Эпистолы, написанные на кораблях и в вагонах поездов, в больницах и на конспиративных квартирах, ровные казенные буквы и буквы нетвердой рукой вдавленные в бумагу. Письма из Нью-Йорка, Лондона и Москвы, из Парижа и Берлина, из Казахстана, Туниса, Алжира. Сотни писем, тайный архив любви.
Эллиот возлагал большие надежды на эти письма. В миг, когда Корнелиус упомянул о них, словно кусочек головоломки встал на место. В этих ящиках, в этих бумагах, еще не прочитанных и не переведенных, он найдет все что нужно. Неуловимое станет доступным. Зоя вторглась в его жизнь, но теперь наконец природа и истоки этого вторжения откроются ему.
В финальном очистительном акте он продаст автопортрет.
Но письма оказались старше, чем он ожидал. Большинство, похоже, были написаны между мировыми войнами. Эллиот же рассчитывал на шестидесятые-семидесятые, особенно 1970-й — год, когда Зоя рассталась с «Китайской принцессой в Париже», год, когда продала ее, не оставив никакой записи о сделке. Но из тех времен ничего не было.
Он еще раз перерыл все коробки, вынимая их одну за другой из шкафа и ставя на пол. Архив иссяк на стопке отпечатанных приглашений и вырезок из газет пятидесятых годов. Если более поздние бумаги и существовали, они исчезли.

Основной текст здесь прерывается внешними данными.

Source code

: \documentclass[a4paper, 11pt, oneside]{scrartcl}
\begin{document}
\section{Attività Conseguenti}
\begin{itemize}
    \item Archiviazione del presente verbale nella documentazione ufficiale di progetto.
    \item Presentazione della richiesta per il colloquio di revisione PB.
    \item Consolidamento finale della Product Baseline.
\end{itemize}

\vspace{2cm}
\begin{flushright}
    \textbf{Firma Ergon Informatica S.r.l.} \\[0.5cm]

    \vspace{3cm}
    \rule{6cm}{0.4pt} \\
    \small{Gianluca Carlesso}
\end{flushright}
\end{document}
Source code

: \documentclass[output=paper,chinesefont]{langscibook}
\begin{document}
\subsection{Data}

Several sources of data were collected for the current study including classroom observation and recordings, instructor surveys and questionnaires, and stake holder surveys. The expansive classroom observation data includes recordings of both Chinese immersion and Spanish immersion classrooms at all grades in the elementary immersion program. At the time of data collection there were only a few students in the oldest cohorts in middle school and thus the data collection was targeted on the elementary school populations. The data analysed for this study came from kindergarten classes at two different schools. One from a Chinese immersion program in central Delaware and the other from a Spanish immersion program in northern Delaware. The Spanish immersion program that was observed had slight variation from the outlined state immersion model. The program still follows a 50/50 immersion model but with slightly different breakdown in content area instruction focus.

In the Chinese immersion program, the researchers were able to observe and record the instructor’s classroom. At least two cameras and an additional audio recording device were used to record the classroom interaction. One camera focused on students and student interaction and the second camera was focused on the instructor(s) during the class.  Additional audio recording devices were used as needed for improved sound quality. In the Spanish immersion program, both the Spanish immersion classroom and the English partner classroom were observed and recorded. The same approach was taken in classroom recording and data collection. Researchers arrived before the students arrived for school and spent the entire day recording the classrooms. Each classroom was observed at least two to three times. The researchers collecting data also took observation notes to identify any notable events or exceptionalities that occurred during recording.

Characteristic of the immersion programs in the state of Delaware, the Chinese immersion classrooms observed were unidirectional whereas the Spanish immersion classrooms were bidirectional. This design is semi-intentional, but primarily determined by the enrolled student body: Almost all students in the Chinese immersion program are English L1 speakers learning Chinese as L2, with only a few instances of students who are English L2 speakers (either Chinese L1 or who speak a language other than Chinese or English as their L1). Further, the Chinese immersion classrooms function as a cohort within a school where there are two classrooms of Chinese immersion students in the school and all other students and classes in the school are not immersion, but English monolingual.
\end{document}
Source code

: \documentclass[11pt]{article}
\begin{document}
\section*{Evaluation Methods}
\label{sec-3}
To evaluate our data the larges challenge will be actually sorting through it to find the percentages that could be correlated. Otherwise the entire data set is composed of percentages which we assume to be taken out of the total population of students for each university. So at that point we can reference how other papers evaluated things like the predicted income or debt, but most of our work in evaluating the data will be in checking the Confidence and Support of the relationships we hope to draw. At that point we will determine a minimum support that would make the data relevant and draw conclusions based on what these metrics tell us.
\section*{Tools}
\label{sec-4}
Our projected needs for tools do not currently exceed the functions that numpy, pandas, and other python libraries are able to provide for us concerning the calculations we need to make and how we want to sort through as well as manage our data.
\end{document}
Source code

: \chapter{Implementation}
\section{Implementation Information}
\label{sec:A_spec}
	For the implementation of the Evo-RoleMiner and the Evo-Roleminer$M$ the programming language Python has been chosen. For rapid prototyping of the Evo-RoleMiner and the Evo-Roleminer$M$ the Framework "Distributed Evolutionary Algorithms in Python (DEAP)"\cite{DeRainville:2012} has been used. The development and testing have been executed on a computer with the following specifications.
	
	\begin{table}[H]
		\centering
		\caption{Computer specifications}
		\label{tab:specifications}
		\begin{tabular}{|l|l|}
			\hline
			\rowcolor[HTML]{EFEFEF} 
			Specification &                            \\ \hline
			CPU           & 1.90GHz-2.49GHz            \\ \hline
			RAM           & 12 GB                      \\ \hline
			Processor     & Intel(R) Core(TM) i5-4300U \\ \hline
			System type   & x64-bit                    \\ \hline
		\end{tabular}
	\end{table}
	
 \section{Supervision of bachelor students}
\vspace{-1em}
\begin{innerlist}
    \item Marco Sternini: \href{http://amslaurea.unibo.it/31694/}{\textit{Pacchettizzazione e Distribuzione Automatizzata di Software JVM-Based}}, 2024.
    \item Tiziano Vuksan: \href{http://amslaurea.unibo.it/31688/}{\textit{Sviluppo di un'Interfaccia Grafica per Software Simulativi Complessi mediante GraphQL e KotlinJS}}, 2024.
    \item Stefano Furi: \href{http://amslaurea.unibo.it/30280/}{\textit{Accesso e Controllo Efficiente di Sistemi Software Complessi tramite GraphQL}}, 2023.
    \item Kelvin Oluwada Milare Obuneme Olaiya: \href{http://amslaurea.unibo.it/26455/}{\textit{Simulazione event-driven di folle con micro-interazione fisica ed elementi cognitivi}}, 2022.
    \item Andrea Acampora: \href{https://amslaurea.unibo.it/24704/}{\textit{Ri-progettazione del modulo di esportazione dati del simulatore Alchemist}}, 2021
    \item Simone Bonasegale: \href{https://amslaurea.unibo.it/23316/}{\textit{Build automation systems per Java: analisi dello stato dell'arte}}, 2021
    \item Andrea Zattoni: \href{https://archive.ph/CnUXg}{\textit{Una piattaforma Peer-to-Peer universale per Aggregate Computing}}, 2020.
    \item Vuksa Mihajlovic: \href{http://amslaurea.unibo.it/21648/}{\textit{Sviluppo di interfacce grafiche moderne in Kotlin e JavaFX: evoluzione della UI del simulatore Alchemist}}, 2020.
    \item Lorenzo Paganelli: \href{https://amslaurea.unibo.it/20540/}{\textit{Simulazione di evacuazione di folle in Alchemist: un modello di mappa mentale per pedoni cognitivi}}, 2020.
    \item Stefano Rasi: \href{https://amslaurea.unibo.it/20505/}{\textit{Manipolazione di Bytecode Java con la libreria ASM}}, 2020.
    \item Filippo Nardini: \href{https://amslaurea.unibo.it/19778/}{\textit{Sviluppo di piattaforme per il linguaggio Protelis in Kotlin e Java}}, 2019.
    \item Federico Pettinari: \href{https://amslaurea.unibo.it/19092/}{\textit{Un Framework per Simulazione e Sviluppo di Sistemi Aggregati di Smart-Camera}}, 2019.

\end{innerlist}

Он растопил печь дровами из котельной и ветошью, найденной под кухонной раковиной. Сперва тепла хватало только на то, чтобы не мерзли пальцы. Он снял чехол с шезлонга и придвинул его поближе. Уже темнело. Он любовался игрой отблесков огня на стене, где когда-то висел автопортрет. Он снова представил себе картину — девушка, сидящая среди мерцающих золотых языков пламени.
В геенне огненной.
Он выудил фотографию из сигарной коробки: Зоя в платье в горошек и солнечных очках стоит у казино, за ней наблюдает мужчина с зализанными волосами в ливрее. Зоя любила казино. Она восхищалась мужчинами, которые бесстрашно ставили все на карту. Игра будила в ней аристократку, побуждая жить и не думать о последствиях. Аристократии предписывалось легко относиться как к приобретениям, так и к потерям.
Он приколол карточку к стене. На лице Зои ледяное спокойствие, она позирует, слегка приподняв подбородок. Ни улыбки, ни сдвинутых бровей. Глядя на нее, Эллиот чувствовал себя неуклюжим мальчишкой, который вторгся в мир взрослых. Сколько денег она просадила в тот день? Или фотографию сняли в честь выигрыша? Он смотрел в ее глаза и не находил ответа.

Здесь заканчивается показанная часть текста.